0

I have a list of pdf filenames that need to be parsed and ultimately sent to a sql table, with the parse out pieces each in their own column. How would I split based on a dash '-' and ultimately get it into a table.

What cmdlets would you start with to split on a character? I need to split based on the dash '-'.

Thanks for the help.

Example File Names:

  • tester-2458-full_contact_snapshot-20200115_1188.pdf
  • tester-2458-limited_contact_snapshot-20200119_9330.pdf

Desired Results:

enter image description here

1

3 Answers 3

1

There is also a -split operator.

https://learn.microsoft.com/en-us/powershell/module/microsoft.powershell.core/about/about_split

basic example:

if you have file names in $FilePaths array.

foreach($filepath in $FilePaths)
{
  $parts = $filepath -split '-'; 
  [pscustomobject]@{"User" = $parts[0]; "AppID" = $parts[1]; "FileType" = $parts[2]; "FilePath"=$filepath }
}
Sign up to request clarification or add additional context in comments.

2 Comments

Thanks @Nasir, this is helpful and does split it as desired. How would I get the -split results into a column format. I piped it to format-table, but it doesn't change the result.
A basic version: $parts = $filepath -split '-'; [pscustomobject]@{"User" = $parts[0]; "AppID" = $parts[1]; "FileType" = $parts[2]; "FilePath"=$filepath}
1

Use $variable.split('-') which will return a string array with a length equal to however many elements are produced by the split operation.

1 Comment

Nasir and LordPupazz answers successfully split the filename
1

yet another way is to use regex & named capture groups. [grin]

what it does ...

  • creates a set of file name strings to work with
    when ready to use real data, remove the entire #region/#endregion block and use either (Get-ChildItem).Name or another method that gives you plain strings.
  • iterates thru the collection of file name strings
  • uses $Null = to suppress the False/True output of the -match call
  • does a regex match with named capture groups
  • uses the $Match automatic variable to plug the captured values into the desired properties of a [PSCustomObject]
  • sends that PSCO out to the $Results collection
  • displays that on screen
  • sends it to a CSV for later use

the code ...

#region >>> fake reading in a list of file names
#    in real life, use (Get-ChildItem).Name
$InStuff = @'
tester-2458-full_contact_snapshot-20200115_1188.pdf
tester-2458-limited_contact_snapshot-20200119_9330.pdf
'@ -split [System.Environment]::NewLine
#endregion >>> fake reading in a list of file names

$Results = foreach ($IS_Item in $InStuff)
    {
    $Null = $IS_Item -match '^(?<User>.+)-(?<AppId>.+)-(?<FileType>.+)-(?<Date>.+)\.pdf$'
    [PSCustomObject]@{
        User = $Matches.User
        AppId = $Matches.AppId
        FileType = $Matches.FileType
        Date = $Matches.Date
        FileName = $IS_Item
        }
    }

# display on screen    
$Results

# send to CSV file
$Results |
    Export-Csv -LiteralPath "$env:TEMP\JM1_-_FileReport.csv" -NoTypeInformation

output to screen ...

User     : tester
AppId    : 2458
FileType : full_contact_snapshot
Date     : 20200115_1188
FileName : tester-2458-full_contact_snapshot-20200115_1188.pdf

User     : tester
AppId    : 2458
FileType : limited_contact_snapshot
Date     : 20200119_9330
FileName : tester-2458-limited_contact_snapshot-20200119_9330.pdf

content of the C:\Temp\JM1_-_FileReport.csv file ...

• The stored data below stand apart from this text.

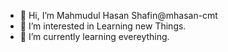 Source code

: - 👋 Hi, I’m Mahmudul Hasan Shafin@mhasan-cmt
- 👀 I’m interested in Learning new Things.
- 🌱 I’m currently learning evereything.
<!---
mhasan-cmt/mhasan-cmt is a ✨ special ✨ repository because its `README.md` (this file) appears on your GitHub profile.
You can click the Preview link to take a look at your changes.
--->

"User","AppId","FileType","Date","FileName"
"tester","2458","full_contact_snapshot","20200115_1188","tester-2458-full_contact_snapshot-20200115_1188.pdf"
"tester","2458","limited_contact_snapshot","20200119_9330","tester-2458-limited_contact_snapshot-20200119_9330.pdf"

6 Comments

For anyone trying to understand regex, there are some helpful tools I learned about from this article: powershellexplained.com/… in the section 'Regex Resources'. The one that's helped me the most so far is regex101.com.
@JM1 - i use regex101.com rather often ... it is a truly lovely resource! [grin]
Thanks @Lee_Dailey for your response. I'm trying to understand it before I ask you anything further. I'm still not getting what the question mark and <User> are doing in this bit: (?<User>.+) .
When adding the real code, I added a Format-Table to the results to ultimately get to my goal. The other answers did split the path, but this most fully answered the need to ultimately put the results into a table in the overall request. Thanks @Lee_Dailey and all who responded.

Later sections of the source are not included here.